La inflación acumulada del primer semestre de 2026 activó una nueva actualización de los parámetros fiscales. El INDEC difundió un IPC acumulado de 16,8% que modificó los pisos de tributación para el Impuesto a las Ganancias y las categorías del Monotributo, conforme a la reforma fiscal vigente. Aunque los nuevos valores rigen desde julio, sus efectos se reflejarán en los pagos y descuentos que procesarán en agosto.
¿Cuáles son los nuevos montos para pagar Ganancias?
Los trabajadores en relación de dependencia tendrán nuevos umbrales de ingreso bruto mensual a partir de agosto. Para empleados solteros sin cargas de familia, el piso se ubicará en $3.502.511 brutos mensuales. En tanto, quienes estén casados y tengan hijos deberán tributar sobre ingresos superiores a $4.438.400 brutos mensuales. Estos valores reemplazan los anteriores y aplican a los descuentos que figurarán en los recibos de sueldo.

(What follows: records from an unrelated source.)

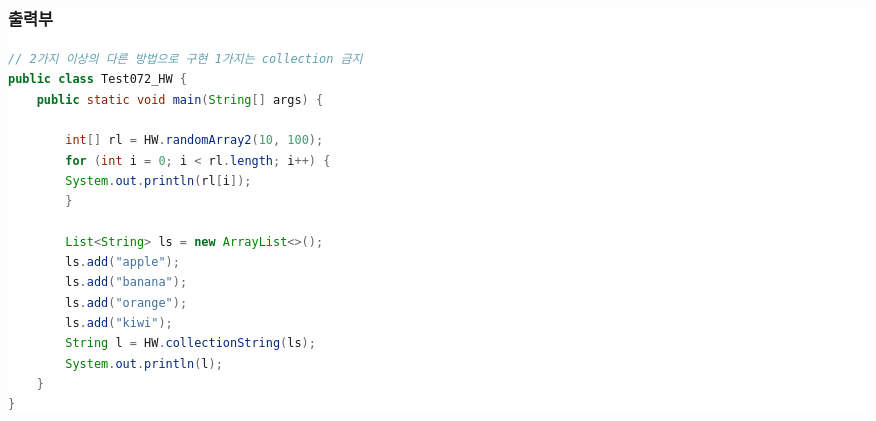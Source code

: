 ### 출력부

```java
// 2가지 이상의 다른 방법으로 구현 1가지는 collection 금지
public class Test072_HW {
    public static void main(String[] args) {

        int[] rl = HW.randomArray2(10, 100);
        for (int i = 0; i < rl.length; i++) {
        System.out.println(rl[i]);
        }

        List<String> ls = new ArrayList<>();
        ls.add("apple");
        ls.add("banana");
        ls.add("orange");
        ls.add("kiwi");
        String l = HW.collectionString(ls);
        System.out.println(l);
    }
}
```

La actualización también afecta las deducciones y escalas progresivas del impuesto. Este ajuste semestral es automático y responde al mecanismo de indexación por inflación establecido en la normativa tributaria argentina. Los empleadores y estudios contables deben tener en cuenta estos cambios para procesar correctamente las retenciones a partir de agosto de 2026.
Monotributo: nuevos topes de facturación desde agosto
En el régimen simplificado, los topes de facturación se incrementaron significativamente para cada una de las once categorías. La actualización refleja tanto la inflación acumulada como la política fiscal de mantener el régimen accesible para pequeños contribuyentes y trabajadores independientes.
- Categoría A: de $10.277.988,13 a $12.000.000
- Categoría B: de $15.050.000 a $17.600.000
- Categoría C: de $21.400.000 a $24.700.000
- Categoría D: de $26.200.000 a $30.600.000
- Categoría E: de $30.800.000 a $36.000.000
- Categoría F: de $38.600.000 a $45.100.000
- Categoría G: de $46.200.000 a $54.000.000
- Categoría H: de $70.100.000 a $81.900.000
- Categoría I: de $78.400.000 a $91.700.000
- Categoría J: de $89.800.000 a $104.900.000
- Categoría K: de $108.300.000 a $126.600.000
¿Qué deben hacer los monotributistas antes del 5 de agosto?
La Agencia de Recaudación y Control Aduanero (ARCA) habilitó el proceso de recategorización semestral con fecha límite el 5 de agosto de 2026. Este trámite es obligatorio para quienes hayan experimentado cambios en sus ingresos o indicadores de actividad durante los últimos doce meses.
Al momento de realizar la gestión en el sitio de ARCA con clave fiscal, los contribuyentes deben revisar y verificar cuatro aspectos clave: los ingresos obtenidos durante el último año, el monto de alquileres si corresponde, la superficie afectada a la actividad comercial, y el consumo de energía eléctrica. Si alguno de estos indicadores varió significativamente, deberá modificarse la categoría.
En caso de no completar el trámite antes de la fecha límite, ARCA mantendrá automáticamente la categoría vigente hasta la próxima revisión semestral. Esta decisión administrativa evita cambios no autorizados, pero obliga al contribuyente a verificar que su situación real coincida con la categoría asignada.
Impacto para empresas y administradores de negocios argentinos
Para dueños y administradores de empresas, estos cambios implican ajustes inmediatos en la estructura de costos y obligaciones fiscales. Los empleadores deben actualizar sus sistemas de liquidación de sueldos para aplicar correctamente los nuevos pisos de Ganancias desde agosto, evitando así retenciones incorrectas que generen reclamos de trabajadores.
En el caso de monotributistas, la ampliación de los topes de facturación ofrece mayor margen operativo antes de cambiar de categoría, lo que reduce la presión tributaria en el corto plazo. Sin embargo, quienes hayan crecido en facturación durante 2026 deben evaluar si deben recategorizarse hacia una escala superior, considerando que esto implica mayores aportes mensuales pero también acceso a servicios ampliados de ARCA y cobertura previsional mejorada.
La recategorización es una oportunidad para revisar la estructura fiscal de la empresa y alinearla con la realidad operativa actual. Consultar con un asesor contable antes del 5 de agosto permite tomar decisiones informadas sobre la categoría más conveniente según el perfil de ingresos y actividad proyectado para el segundo semestre de 2026.